** Opening DATASET ENTRIES block **
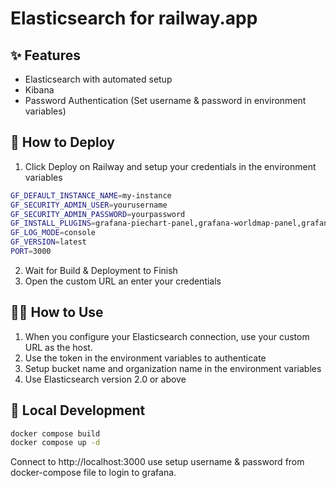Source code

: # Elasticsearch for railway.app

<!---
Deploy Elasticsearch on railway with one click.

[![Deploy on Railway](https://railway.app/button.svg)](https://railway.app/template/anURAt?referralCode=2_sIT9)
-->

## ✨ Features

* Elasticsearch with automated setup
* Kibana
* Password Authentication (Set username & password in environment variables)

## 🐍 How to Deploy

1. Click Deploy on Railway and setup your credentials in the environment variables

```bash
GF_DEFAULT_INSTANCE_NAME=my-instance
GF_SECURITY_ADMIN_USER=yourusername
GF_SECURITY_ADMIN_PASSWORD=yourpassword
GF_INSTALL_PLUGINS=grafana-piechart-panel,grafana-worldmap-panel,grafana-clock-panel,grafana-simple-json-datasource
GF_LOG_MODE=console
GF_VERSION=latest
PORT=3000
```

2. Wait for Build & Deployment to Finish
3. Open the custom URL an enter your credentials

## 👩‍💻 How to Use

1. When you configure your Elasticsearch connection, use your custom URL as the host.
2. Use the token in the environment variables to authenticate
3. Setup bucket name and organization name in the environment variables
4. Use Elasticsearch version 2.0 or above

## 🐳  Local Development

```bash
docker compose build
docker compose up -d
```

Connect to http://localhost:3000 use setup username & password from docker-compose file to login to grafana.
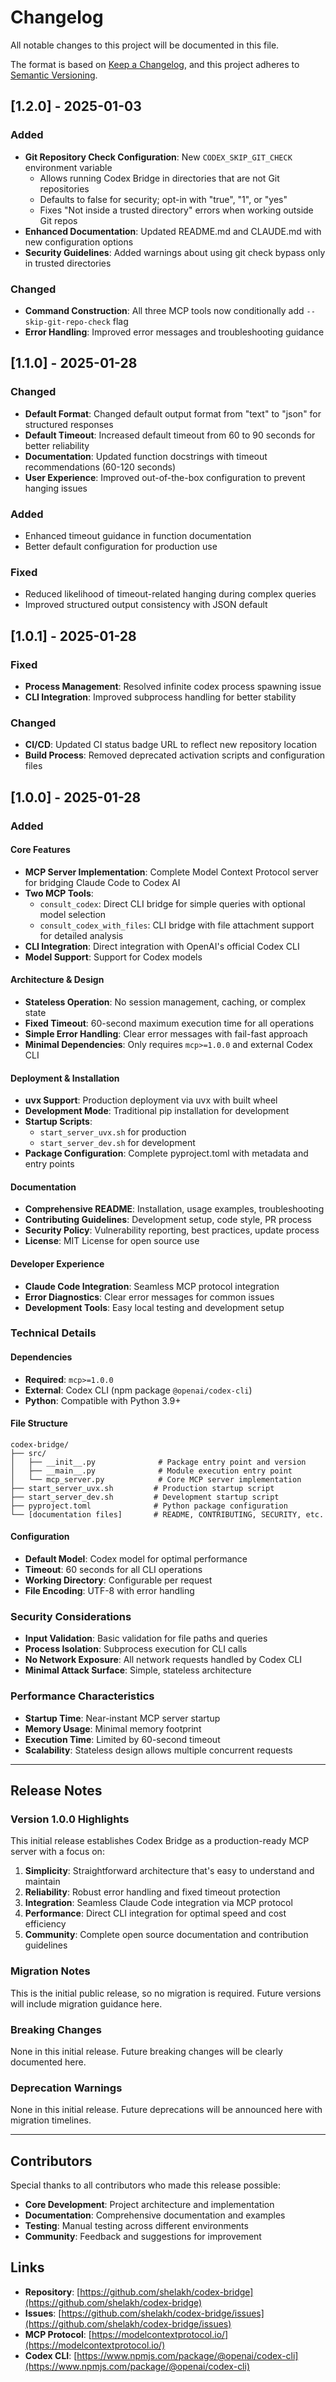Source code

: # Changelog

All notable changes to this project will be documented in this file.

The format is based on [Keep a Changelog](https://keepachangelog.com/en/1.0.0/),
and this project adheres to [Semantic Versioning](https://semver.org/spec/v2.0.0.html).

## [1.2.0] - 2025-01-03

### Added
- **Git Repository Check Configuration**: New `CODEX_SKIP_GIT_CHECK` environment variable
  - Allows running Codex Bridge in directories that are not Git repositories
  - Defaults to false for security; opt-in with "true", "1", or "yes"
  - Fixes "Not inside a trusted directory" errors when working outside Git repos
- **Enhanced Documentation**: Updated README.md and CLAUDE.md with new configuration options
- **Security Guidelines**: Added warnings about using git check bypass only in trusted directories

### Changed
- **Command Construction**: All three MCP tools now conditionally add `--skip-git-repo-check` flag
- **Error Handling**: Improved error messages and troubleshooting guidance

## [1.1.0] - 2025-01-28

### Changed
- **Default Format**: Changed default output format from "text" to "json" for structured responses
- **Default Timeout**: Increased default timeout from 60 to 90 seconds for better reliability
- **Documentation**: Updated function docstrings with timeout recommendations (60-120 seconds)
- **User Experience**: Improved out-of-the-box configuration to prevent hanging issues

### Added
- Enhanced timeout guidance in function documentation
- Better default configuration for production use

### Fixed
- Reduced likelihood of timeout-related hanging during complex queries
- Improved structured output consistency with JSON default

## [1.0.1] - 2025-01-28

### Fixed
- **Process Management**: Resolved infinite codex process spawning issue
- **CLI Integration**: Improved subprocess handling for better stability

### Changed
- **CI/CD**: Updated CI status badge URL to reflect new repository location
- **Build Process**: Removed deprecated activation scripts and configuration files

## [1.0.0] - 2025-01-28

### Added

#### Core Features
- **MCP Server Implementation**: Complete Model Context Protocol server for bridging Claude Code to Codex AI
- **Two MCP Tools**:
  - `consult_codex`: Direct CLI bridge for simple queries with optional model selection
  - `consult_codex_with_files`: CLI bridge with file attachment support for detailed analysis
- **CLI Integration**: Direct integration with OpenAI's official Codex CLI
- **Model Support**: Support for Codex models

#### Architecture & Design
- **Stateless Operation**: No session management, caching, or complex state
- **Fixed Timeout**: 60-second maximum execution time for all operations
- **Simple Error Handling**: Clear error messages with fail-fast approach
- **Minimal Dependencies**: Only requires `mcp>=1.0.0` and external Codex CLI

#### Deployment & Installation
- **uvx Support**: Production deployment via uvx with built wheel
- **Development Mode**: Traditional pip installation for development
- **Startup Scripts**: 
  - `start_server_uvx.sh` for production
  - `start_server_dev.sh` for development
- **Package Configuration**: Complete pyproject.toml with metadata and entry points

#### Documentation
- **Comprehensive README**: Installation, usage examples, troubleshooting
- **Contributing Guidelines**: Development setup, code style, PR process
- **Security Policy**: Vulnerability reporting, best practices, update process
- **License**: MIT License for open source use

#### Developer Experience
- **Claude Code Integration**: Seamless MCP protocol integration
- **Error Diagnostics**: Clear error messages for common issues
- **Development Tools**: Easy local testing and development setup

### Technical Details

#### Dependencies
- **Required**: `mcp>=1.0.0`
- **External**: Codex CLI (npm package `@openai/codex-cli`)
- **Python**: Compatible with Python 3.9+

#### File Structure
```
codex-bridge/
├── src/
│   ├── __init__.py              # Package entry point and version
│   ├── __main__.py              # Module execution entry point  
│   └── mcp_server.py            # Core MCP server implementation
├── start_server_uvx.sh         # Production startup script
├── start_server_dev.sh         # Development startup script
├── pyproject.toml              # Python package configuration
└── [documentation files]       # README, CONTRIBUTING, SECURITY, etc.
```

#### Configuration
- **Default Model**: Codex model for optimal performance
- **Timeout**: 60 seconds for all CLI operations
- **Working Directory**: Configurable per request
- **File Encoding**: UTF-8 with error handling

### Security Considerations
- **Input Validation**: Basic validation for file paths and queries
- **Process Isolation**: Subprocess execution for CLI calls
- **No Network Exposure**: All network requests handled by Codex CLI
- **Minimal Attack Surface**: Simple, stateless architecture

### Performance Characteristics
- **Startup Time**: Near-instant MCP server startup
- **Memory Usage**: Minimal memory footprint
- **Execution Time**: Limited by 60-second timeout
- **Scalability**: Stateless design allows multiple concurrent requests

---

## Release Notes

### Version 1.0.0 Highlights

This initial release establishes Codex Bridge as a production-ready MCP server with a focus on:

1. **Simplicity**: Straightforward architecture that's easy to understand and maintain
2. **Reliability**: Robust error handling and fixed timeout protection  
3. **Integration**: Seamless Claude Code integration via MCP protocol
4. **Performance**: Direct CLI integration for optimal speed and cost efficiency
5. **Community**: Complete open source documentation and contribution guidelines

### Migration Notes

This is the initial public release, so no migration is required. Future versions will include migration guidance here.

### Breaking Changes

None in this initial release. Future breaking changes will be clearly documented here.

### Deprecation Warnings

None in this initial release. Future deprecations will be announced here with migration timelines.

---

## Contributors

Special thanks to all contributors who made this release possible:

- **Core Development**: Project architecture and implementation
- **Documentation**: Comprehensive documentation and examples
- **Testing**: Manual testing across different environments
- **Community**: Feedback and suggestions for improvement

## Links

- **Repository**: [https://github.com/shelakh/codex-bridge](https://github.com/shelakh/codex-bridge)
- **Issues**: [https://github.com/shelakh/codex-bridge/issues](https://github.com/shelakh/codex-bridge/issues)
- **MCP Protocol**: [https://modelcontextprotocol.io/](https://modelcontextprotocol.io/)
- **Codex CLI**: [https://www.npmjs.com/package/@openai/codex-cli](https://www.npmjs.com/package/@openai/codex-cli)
** Closing DATASET ENTRIES block **
● REQUIRED WORK: Set down all entries above again, exactly, without images.

● SOLUTION TO THIS TASK:
Source code

: # Elasticsearch for railway.app

<!---
Deploy Elasticsearch on railway with one click.

[![Deploy on Railway](https://railway.app/button.svg)](https://railway.app/template/anURAt?referralCode=2_sIT9)
-->

## ✨ Features

* Elasticsearch with automated setup
* Kibana
* Password Authentication (Set username & password in environment variables)

## 🐍 How to Deploy

1. Click Deploy on Railway and setup your credentials in the environment variables

```bash
GF_DEFAULT_INSTANCE_NAME=my-instance
GF_SECURITY_ADMIN_USER=yourusername
GF_SECURITY_ADMIN_PASSWORD=yourpassword
GF_INSTALL_PLUGINS=grafana-piechart-panel,grafana-worldmap-panel,grafana-clock-panel,grafana-simple-json-datasource
GF_LOG_MODE=console
GF_VERSION=latest
PORT=3000
```

2. Wait for Build & Deployment to Finish
3. Open the custom URL an enter your credentials

## 👩‍💻 How to Use

1. When you configure your Elasticsearch connection, use your custom URL as the host.
2. Use the token in the environment variables to authenticate
3. Setup bucket name and organization name in the environment variables
4. Use Elasticsearch version 2.0 or above

## 🐳  Local Development

```bash
docker compose build
docker compose up -d
```

Connect to http://localhost:3000 use setup username & password from docker-compose file to login to grafana.
Source code

: # Changelog

All notable changes to this project will be documented in this file.

The format is based on [Keep a Changelog](https://keepachangelog.com/en/1.0.0/),
and this project adheres to [Semantic Versioning](https://semver.org/spec/v2.0.0.html).

## [1.2.0] - 2025-01-03

### Added
- **Git Repository Check Configuration**: New `CODEX_SKIP_GIT_CHECK` environment variable
  - Allows running Codex Bridge in directories that are not Git repositories
  - Defaults to false for security; opt-in with "true", "1", or "yes"
  - Fixes "Not inside a trusted directory" errors when working outside Git repos
- **Enhanced Documentation**: Updated README.md and CLAUDE.md with new configuration options
- **Security Guidelines**: Added warnings about using git check bypass only in trusted directories

### Changed
- **Command Construction**: All three MCP tools now conditionally add `--skip-git-repo-check` flag
- **Error Handling**: Improved error messages and troubleshooting guidance

## [1.1.0] - 2025-01-28

### Changed
- **Default Format**: Changed default output format from "text" to "json" for structured responses
- **Default Timeout**: Increased default timeout from 60 to 90 seconds for better reliability
- **Documentation**: Updated function docstrings with timeout recommendations (60-120 seconds)
- **User Experience**: Improved out-of-the-box configuration to prevent hanging issues

### Added
- Enhanced timeout guidance in function documentation
- Better default configuration for production use

### Fixed
- Reduced likelihood of timeout-related hanging during complex queries
- Improved structured output consistency with JSON default

## [1.0.1] - 2025-01-28

### Fixed
- **Process Management**: Resolved infinite codex process spawning issue
- **CLI Integration**: Improved subprocess handling for better stability

### Changed
- **CI/CD**: Updated CI status badge URL to reflect new repository location
- **Build Process**: Removed deprecated activation scripts and configuration files

## [1.0.0] - 2025-01-28

### Added

#### Core Features
- **MCP Server Implementation**: Complete Model Context Protocol server for bridging Claude Code to Codex AI
- **Two MCP Tools**:
  - `consult_codex`: Direct CLI bridge for simple queries with optional model selection
  - `consult_codex_with_files`: CLI bridge with file attachment support for detailed analysis
- **CLI Integration**: Direct integration with OpenAI's official Codex CLI
- **Model Support**: Support for Codex models

#### Architecture & Design
- **Stateless Operation**: No session management, caching, or complex state
- **Fixed Timeout**: 60-second maximum execution time for all operations
- **Simple Error Handling**: Clear error messages with fail-fast approach
- **Minimal Dependencies**: Only requires `mcp>=1.0.0` and external Codex CLI

#### Deployment & Installation
- **uvx Support**: Production deployment via uvx with built wheel
- **Development Mode**: Traditional pip installation for development
- **Startup Scripts**: 
  - `start_server_uvx.sh` for production
  - `start_server_dev.sh` for development
- **Package Configuration**: Complete pyproject.toml with metadata and entry points

#### Documentation
- **Comprehensive README**: Installation, usage examples, troubleshooting
- **Contributing Guidelines**: Development setup, code style, PR process
- **Security Policy**: Vulnerability reporting, best practices, update process
- **License**: MIT License for open source use

#### Developer Experience
- **Claude Code Integration**: Seamless MCP protocol integration
- **Error Diagnostics**: Clear error messages for common issues
- **Development Tools**: Easy local testing and development setup

### Technical Details

#### Dependencies
- **Required**: `mcp>=1.0.0`
- **External**: Codex CLI (npm package `@openai/codex-cli`)
- **Python**: Compatible with Python 3.9+

#### File Structure
```
codex-bridge/
├── src/
│   ├── __init__.py              # Package entry point and version
│   ├── __main__.py              # Module execution entry point  
│   └── mcp_server.py            # Core MCP server implementation
├── start_server_uvx.sh         # Production startup script
├── start_server_dev.sh         # Development startup script
├── pyproject.toml              # Python package configuration
└── [documentation files]       # README, CONTRIBUTING, SECURITY, etc.
```

#### Configuration
- **Default Model**: Codex model for optimal performance
- **Timeout**: 60 seconds for all CLI operations
- **Working Directory**: Configurable per request
- **File Encoding**: UTF-8 with error handling

### Security Considerations
- **Input Validation**: Basic validation for file paths and queries
- **Process Isolation**: Subprocess execution for CLI calls
- **No Network Exposure**: All network requests handled by Codex CLI
- **Minimal Attack Surface**: Simple, stateless architecture

### Performance Characteristics
- **Startup Time**: Near-instant MCP server startup
- **Memory Usage**: Minimal memory footprint
- **Execution Time**: Limited by 60-second timeout
- **Scalability**: Stateless design allows multiple concurrent requests

---

## Release Notes

### Version 1.0.0 Highlights

This initial release establishes Codex Bridge as a production-ready MCP server with a focus on:

1. **Simplicity**: Straightforward architecture that's easy to understand and maintain
2. **Reliability**: Robust error handling and fixed timeout protection  
3. **Integration**: Seamless Claude Code integration via MCP protocol
4. **Performance**: Direct CLI integration for optimal speed and cost efficiency
5. **Community**: Complete open source documentation and contribution guidelines

### Migration Notes

This is the initial public release, so no migration is required. Future versions will include migration guidance here.

### Breaking Changes

None in this initial release. Future breaking changes will be clearly documented here.

### Deprecation Warnings

None in this initial release. Future deprecations will be announced here with migration timelines.

---

## Contributors

Special thanks to all contributors who made this release possible:

- **Core Development**: Project architecture and implementation
- **Documentation**: Comprehensive documentation and examples
- **Testing**: Manual testing across different environments
- **Community**: Feedback and suggestions for improvement

## Links

- **Repository**: [https://github.com/shelakh/codex-bridge](https://github.com/shelakh/codex-bridge)
- **Issues**: [https://github.com/shelakh/codex-bridge/issues](https://github.com/shelakh/codex-bridge/issues)
- **MCP Protocol**: [https://modelcontextprotocol.io/](https://modelcontextprotocol.io/)
- **Codex CLI**: [https://www.npmjs.com/package/@openai/codex-cli](https://www.npmjs.com/package/@openai/codex-cli)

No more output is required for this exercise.